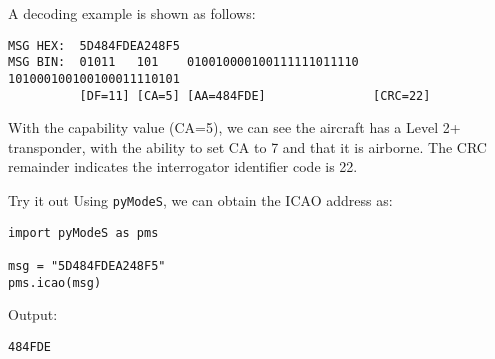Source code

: A decoding example is shown as follows:

\begin{verbatim}
MSG HEX:  5D484FDEA248F5
MSG BIN:  01011   101    010010000100111111011110  101000100100100011110101
          [DF=11] [CA=5] [AA=484FDE]               [CRC=22]
\end{verbatim}

With the capability value (CA=5), we can see the aircraft has a Level 2+ transponder, with the ability to set CA to 7 and that it is airborne. The CRC remainder indicates the interrogator identifier code is 22.

\begin{notebox}{Try it out}
Using \texttt{pyModeS}, we can obtain the ICAO address as: 

\begin{verbatim}
import pyModeS as pms

msg = "5D484FDEA248F5"
pms.icao(msg)
\end{verbatim}

Output: 

\begin{verbatim}
484FDE
\end{verbatim}

\end{notebox}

————

ASSIGNED TASK: Output each line above exactly. Skip the images.

SOLUTION TO THE PROBLEM:
Source code

: A decoding example is shown as follows:

\begin{verbatim}
MSG HEX:  5D484FDEA248F5
MSG BIN:  01011   101    010010000100111111011110  101000100100100011110101
          [DF=11] [CA=5] [AA=484FDE]               [CRC=22]
\end{verbatim}

With the capability value (CA=5), we can see the aircraft has a Level 2+ transponder, with the ability to set CA to 7 and that it is airborne. The CRC remainder indicates the interrogator identifier code is 22.

\begin{notebox}{Try it out}
Using \texttt{pyModeS}, we can obtain the ICAO address as: 

\begin{verbatim}
import pyModeS as pms

msg = "5D484FDEA248F5"
pms.icao(msg)
\end{verbatim}

Output: 

\begin{verbatim}
484FDE
\end{verbatim}

\end{notebox}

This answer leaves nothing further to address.